Canada’s newest seminary is striving to develop an ongoing teaching presence in Canadian Conference of Mennonite Brethren Churches (CCMBC).
Through developing new courses and offering non-formal educational initiatives in a variety of formats and settings, Mennonite Brethren Biblical Seminary (MBBS) Canada supports a growing number of lifelong learning opportunities, says president Bruce Guenther.
“We want our teaching to be integrated into the lives of congregations in visible ways,” says Guenther. “We are not only interested in producing graduates; we are providing church leaders with ongoing training and resources.”
The seminary offers eight diploma, masters and doctoral degree programs through its partnerships with Associated Canadian Theological Schools (ACTS) at Trinity Western University in Langley, B.C. and two degree programs at the Graduate School of Theology and Ministry at Canadian Mennonite University (CMU) in Winnipeg, Man.
In addition to offering traditional semester courses on the campuses in Langley and Winnipeg, MBBS Canada offers courses in modular and online formats.
“We would like the constituency to consider it unimaginable that MB churches in Canada would not have a seminary of their own,” says Guenther.
Started by CCMBC in 2011, MBBS Canada provides theological training to equip pastors and church leaders, wherever they may serve, to reach people with Christ’s message of hope and redemption. Courses and delivery options are reviewed on an ongoing basis to ensure that they meet the needs of congregations and their leaders.

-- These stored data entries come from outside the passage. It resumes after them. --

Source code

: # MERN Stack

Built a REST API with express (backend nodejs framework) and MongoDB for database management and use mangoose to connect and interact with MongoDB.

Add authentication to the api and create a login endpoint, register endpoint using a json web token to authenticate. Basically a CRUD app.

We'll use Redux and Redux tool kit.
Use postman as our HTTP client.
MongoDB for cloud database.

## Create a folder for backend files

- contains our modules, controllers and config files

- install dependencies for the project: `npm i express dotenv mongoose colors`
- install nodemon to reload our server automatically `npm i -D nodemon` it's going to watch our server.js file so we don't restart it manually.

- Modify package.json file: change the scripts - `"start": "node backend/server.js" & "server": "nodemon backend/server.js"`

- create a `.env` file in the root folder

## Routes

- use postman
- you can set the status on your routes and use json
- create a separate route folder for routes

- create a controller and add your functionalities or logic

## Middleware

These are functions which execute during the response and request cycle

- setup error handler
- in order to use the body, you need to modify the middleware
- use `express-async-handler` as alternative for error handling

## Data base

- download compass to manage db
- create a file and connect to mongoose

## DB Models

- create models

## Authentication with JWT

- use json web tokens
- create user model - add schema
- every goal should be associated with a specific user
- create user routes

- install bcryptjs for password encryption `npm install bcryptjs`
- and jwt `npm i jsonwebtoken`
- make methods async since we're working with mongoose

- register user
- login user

MBBS Canada is committed to making its faculty available to Mennonite Brethren ministries such as MB Mission and the C2C Network and exploring future partnerships with Resourcing Churches and Developing Leaders (formerly Leadership Development) and International Community of Mennonite Brethren (ICOMB).
Four new online courses, Mennonite Brethren Convictions, New Testament Theology, Old Testament Theology and Mennonite Brethren Story are being offered for the first time in the 2013-2014 academic year.

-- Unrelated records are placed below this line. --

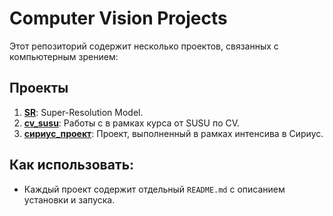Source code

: # Computer Vision Projects

Этот репозиторий содержит несколько проектов, связанных с компьютерным зрением:

## Проекты
1. **[SR](./SR/README.md)**: Super-Resolution Model.
2. **[cv_susu](./cv_susu/README.md)**: Работы с в рамках курса от SUSU по CV.
3. **[сириус_проект](./сириус_проект/README.md)**: Проект, выполненный в рамках интенсива в Сириус.

## Как использовать:
- Каждый проект содержит отдельный `README.md` с описанием установки и запуска.
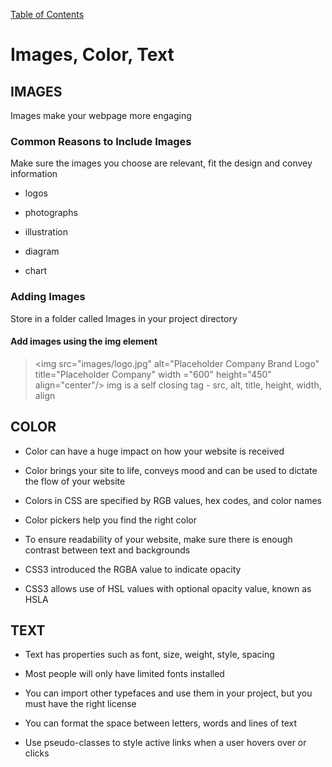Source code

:[Table of Contents](https://peterjast.github.io/reading-notes/)

# **Images, Color, Text**

## IMAGES

Images make your webpage more engaging

### Common Reasons to Include Images

Make sure the images you choose are relevant, fit the design and convey information

* logos

* photographs

* illustration

* diagram

* chart

### Adding Images

Store in a folder called Images in your project directory

#### Add images using the img element

> \<img src="images/logo.jpg" alt="Placeholder Company Brand Logo" title="Placeholder Company" width ="600" height="450" align="center"/>
> img is a self closing tag - src, alt, title, height, width, align

## COLOR

* Color can have a huge impact on how your website is received

* Color brings your site to life, conveys mood and can be used to dictate the flow of your website

* Colors in CSS are specified by RGB values, hex codes, and color names

* Color pickers help you find the right color

* To ensure readability of your website, make sure there is enough contrast between text and backgrounds

* CSS3 introduced the RGBA value to indicate opacity

* CSS3 allows use of HSL values with optional opacity value, known as HSLA

## TEXT

* Text has properties such as font, size, weight, style, spacing

* Most people will only have limited fonts installed

* You can import other typefaces and use them in your project, but you must have the right license

* You can format the space between letters, words and lines of text

* Use pseudo-classes to style active links when a user hovers over or clicks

These and other courses are designed not only to increase understanding of biblical theology and missiology, but also to increase understanding of the Mennonite Brethren evangelical Anabaptist theological identity.

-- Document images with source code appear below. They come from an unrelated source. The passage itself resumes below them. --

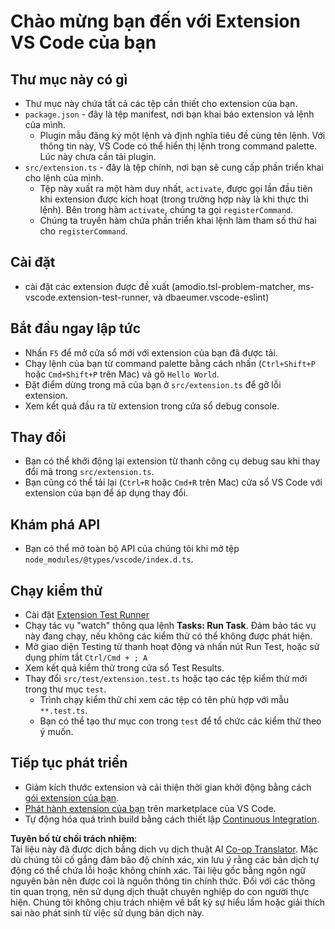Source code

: <!--
CO_OP_TRANSLATOR_METADATA:
{
  "original_hash": "62b2632720dd39ef391d6b60b9b4bfb8",
  "translation_date": "2025-05-09T05:09:08+00:00",
  "source_file": "code/07.Lab/01/Apple/phi3ext/vsc-extension-quickstart.md",
  "language_code": "vi"
}
-->
# Chào mừng bạn đến với Extension VS Code của bạn

## Thư mục này có gì

* Thư mục này chứa tất cả các tệp cần thiết cho extension của bạn.
* `package.json` - đây là tệp manifest, nơi bạn khai báo extension và lệnh của mình.
  * Plugin mẫu đăng ký một lệnh và định nghĩa tiêu đề cùng tên lệnh. Với thông tin này, VS Code có thể hiển thị lệnh trong command palette. Lúc này chưa cần tải plugin.
* `src/extension.ts` - đây là tệp chính, nơi bạn sẽ cung cấp phần triển khai cho lệnh của mình.
  * Tệp này xuất ra một hàm duy nhất, `activate`, được gọi lần đầu tiên khi extension được kích hoạt (trong trường hợp này là khi thực thi lệnh). Bên trong hàm `activate`, chúng ta gọi `registerCommand`.
  * Chúng ta truyền hàm chứa phần triển khai lệnh làm tham số thứ hai cho `registerCommand`.

## Cài đặt

* cài đặt các extension được đề xuất (amodio.tsl-problem-matcher, ms-vscode.extension-test-runner, và dbaeumer.vscode-eslint)

## Bắt đầu ngay lập tức

* Nhấn `F5` để mở cửa sổ mới với extension của bạn đã được tải.
* Chạy lệnh của bạn từ command palette bằng cách nhấn (`Ctrl+Shift+P` hoặc `Cmd+Shift+P` trên Mac) và gõ `Hello World`.
* Đặt điểm dừng trong mã của bạn ở `src/extension.ts` để gỡ lỗi extension.
* Xem kết quả đầu ra từ extension trong cửa sổ debug console.

## Thay đổi

* Bạn có thể khởi động lại extension từ thanh công cụ debug sau khi thay đổi mã trong `src/extension.ts`.
* Bạn cũng có thể tải lại (`Ctrl+R` hoặc `Cmd+R` trên Mac) cửa sổ VS Code với extension của bạn để áp dụng thay đổi.

## Khám phá API

* Bạn có thể mở toàn bộ API của chúng tôi khi mở tệp `node_modules/@types/vscode/index.d.ts`.

## Chạy kiểm thử

* Cài đặt [Extension Test Runner](https://marketplace.visualstudio.com/items?itemName=ms-vscode.extension-test-runner)
* Chạy tác vụ "watch" thông qua lệnh **Tasks: Run Task**. Đảm bảo tác vụ này đang chạy, nếu không các kiểm thử có thể không được phát hiện.
* Mở giao diện Testing từ thanh hoạt động và nhấn nút Run Test, hoặc sử dụng phím tắt `Ctrl/Cmd + ; A`
* Xem kết quả kiểm thử trong cửa sổ Test Results.
* Thay đổi `src/test/extension.test.ts` hoặc tạo các tệp kiểm thử mới trong thư mục `test`.
  * Trình chạy kiểm thử chỉ xem các tệp có tên phù hợp với mẫu `**.test.ts`.
  * Bạn có thể tạo thư mục con trong `test` để tổ chức các kiểm thử theo ý muốn.

## Tiếp tục phát triển

* Giảm kích thước extension và cải thiện thời gian khởi động bằng cách [gói extension của bạn](https://code.visualstudio.com/api/working-with-extensions/bundling-extension).
* [Phát hành extension của bạn](https://code.visualstudio.com/api/working-with-extensions/publishing-extension) trên marketplace của VS Code.
* Tự động hóa quá trình build bằng cách thiết lập [Continuous Integration](https://code.visualstudio.com/api/working-with-extensions/continuous-integration).

**Tuyên bố từ chối trách nhiệm**:  
Tài liệu này đã được dịch bằng dịch vụ dịch thuật AI [Co-op Translator](https://github.com/Azure/co-op-translator). Mặc dù chúng tôi cố gắng đảm bảo độ chính xác, xin lưu ý rằng các bản dịch tự động có thể chứa lỗi hoặc không chính xác. Tài liệu gốc bằng ngôn ngữ nguyên bản nên được coi là nguồn thông tin chính thức. Đối với các thông tin quan trọng, nên sử dụng dịch thuật chuyên nghiệp do con người thực hiện. Chúng tôi không chịu trách nhiệm về bất kỳ sự hiểu lầm hoặc giải thích sai nào phát sinh từ việc sử dụng bản dịch này.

“Historically, our theological identity has been shaped by the influences from both the Anabaptist-Mennonite tradition and the evangelical Protestant tradition,” explains Guenther. “MB’s selectively drew elements from both traditions to create a unique hybrid theology that is articulated in our confession of faith.”
Part of this identity, he says, is a longstanding commitment to mission outreach and an appreciation for education as a vital component of mission strategy.
Although CCMBC is a relatively small denomination in Canada with about 50,000 members and adherents, Guenther says the church’s influence in areas like cross-cultural mission, higher education and church planting is linked to the leaders produced by its longstanding emphasis on biblical and theological education.
“Starting a seminary in Canada emerges from that heritage and experience,” says Guenther. “The challenges created by a rapidly changing culture demand well-equipped pastors and leaders in our churches and church plants.”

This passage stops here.